Commercially speaking, this was clearly the right choice for Wilson Phillips. In the first couple of years of the ’90s, when a few different strains of dance music were exploding on the pop charts, Wilson Phillips travelled a parallel path. They became hugely popular, at least in part, because they didn’t make dance music. They made dreamy, starry-eyed soft rock, music that might’ve been deeply comforting to the aging pop-radio listeners who had great affection for the music that Wilson Phillips’ parents had made in the Beach Boys and the Mamas And The Papas. Whether or not it was intentional, Wilson Phillips were counter-programming.
This wasn’t a case of Wilson Phillips chasing an audience.
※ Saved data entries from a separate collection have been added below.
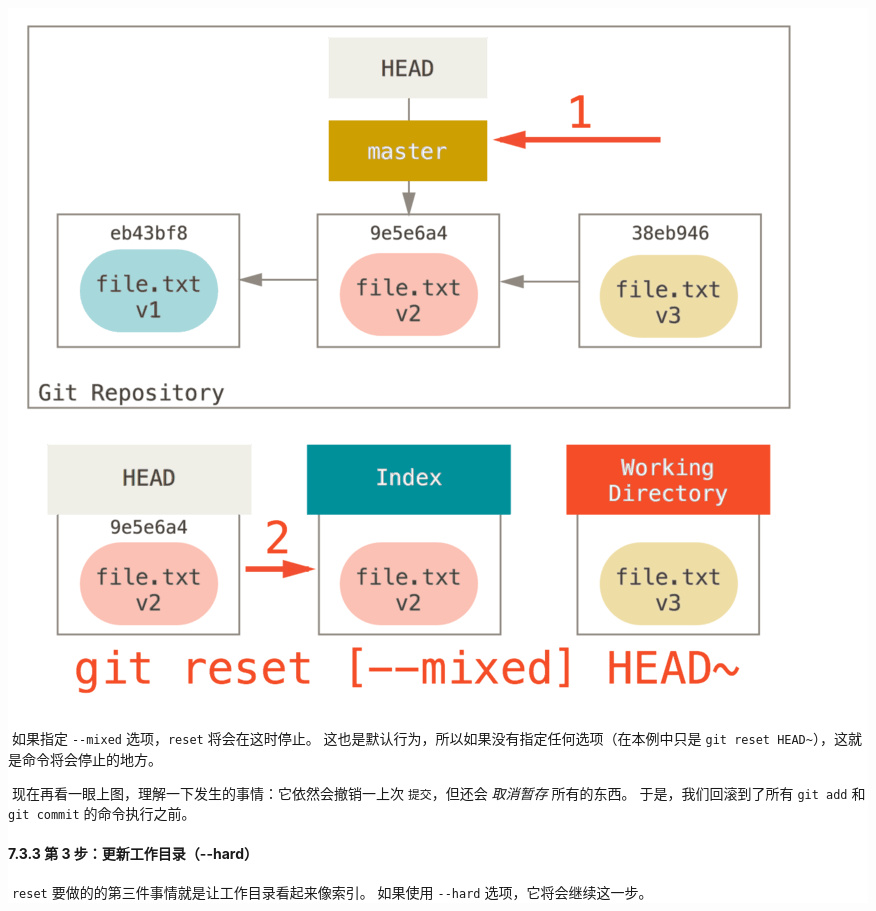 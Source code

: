 ![reset mixed](..\images\Git\reset-mixed.png)

​		如果指定 `--mixed` 选项，`reset` 将会在这时停止。 这也是默认行为，所以如果没有指定任何选项（在本例中只是 `git reset HEAD~`），这就是命令将会停止的地方。

​		现在再看一眼上图，理解一下发生的事情：它依然会撤销一上次 `提交`，但还会 *取消暂存* 所有的东西。 于是，我们回滚到了所有 `git add` 和 `git commit` 的命令执行之前。

#### 7.3.3 第 3 步：更新工作目录（--hard）

​		`reset` 要做的的第三件事情就是让工作目录看起来像索引。 如果使用 `--hard` 选项，它将会继续这一步。
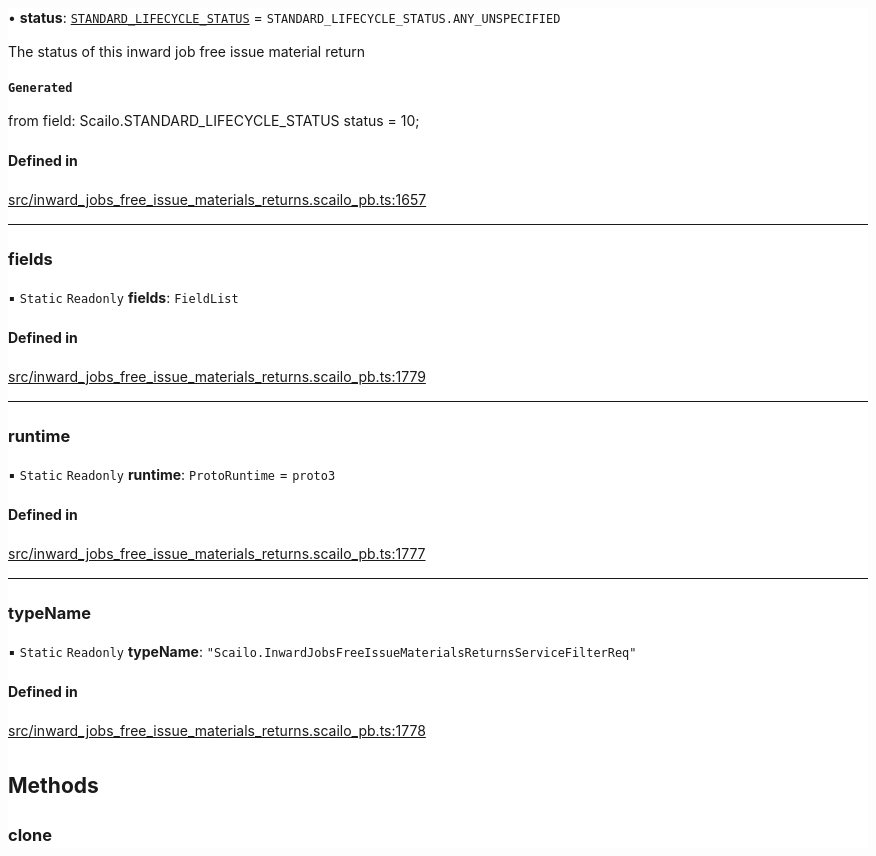 • **status**: [`STANDARD_LIFECYCLE_STATUS`](../enums/STANDARD_LIFECYCLE_STATUS.md) = `STANDARD_LIFECYCLE_STATUS.ANY_UNSPECIFIED`

The status of this inward job free issue material return

**`Generated`**

from field: Scailo.STANDARD_LIFECYCLE_STATUS status = 10;

#### Defined in

[src/inward_jobs_free_issue_materials_returns.scailo_pb.ts:1657](https://github.com/scailo/ts-sdk/blob/c10a36b57201dfa5903d4b53efa1e62aa6208936/src/inward_jobs_free_issue_materials_returns.scailo_pb.ts#L1657)

___

### fields

▪ `Static` `Readonly` **fields**: `FieldList`

#### Defined in

[src/inward_jobs_free_issue_materials_returns.scailo_pb.ts:1779](https://github.com/scailo/ts-sdk/blob/c10a36b57201dfa5903d4b53efa1e62aa6208936/src/inward_jobs_free_issue_materials_returns.scailo_pb.ts#L1779)

___

### runtime

▪ `Static` `Readonly` **runtime**: `ProtoRuntime` = `proto3`

#### Defined in

[src/inward_jobs_free_issue_materials_returns.scailo_pb.ts:1777](https://github.com/scailo/ts-sdk/blob/c10a36b57201dfa5903d4b53efa1e62aa6208936/src/inward_jobs_free_issue_materials_returns.scailo_pb.ts#L1777)

___

### typeName

▪ `Static` `Readonly` **typeName**: ``"Scailo.InwardJobsFreeIssueMaterialsReturnsServiceFilterReq"``

#### Defined in

[src/inward_jobs_free_issue_materials_returns.scailo_pb.ts:1778](https://github.com/scailo/ts-sdk/blob/c10a36b57201dfa5903d4b53efa1e62aa6208936/src/inward_jobs_free_issue_materials_returns.scailo_pb.ts#L1778)

## Methods

### clone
The group made the music that they wanted to make, and for a certain segment of the public, that music resonated. Maybe that audience wouldn’t have been there if Wilson Phillips had been the type of group who were willing to sing over dance beats. But as someone who loves dance beats, all I can say is that they could’ve been great at it.
Because those Richard Perry dance tracks didn’t work, Perry introduced the group to Glen Ballard, and Ballard helped Wilson Phillips realize their vision. Ballard, the producer of Wilson Phillips’ self-titled debut, co-wrote “Hold On,” the trio’s first #1 hit, but he didn’t have anything to do with the writing of “Release Me,” their second. Instead, the three members of Wilson Phillips — the sisters Carnie and Wendy Wilson and their friend Chynna Phillips — wrote that one themselves.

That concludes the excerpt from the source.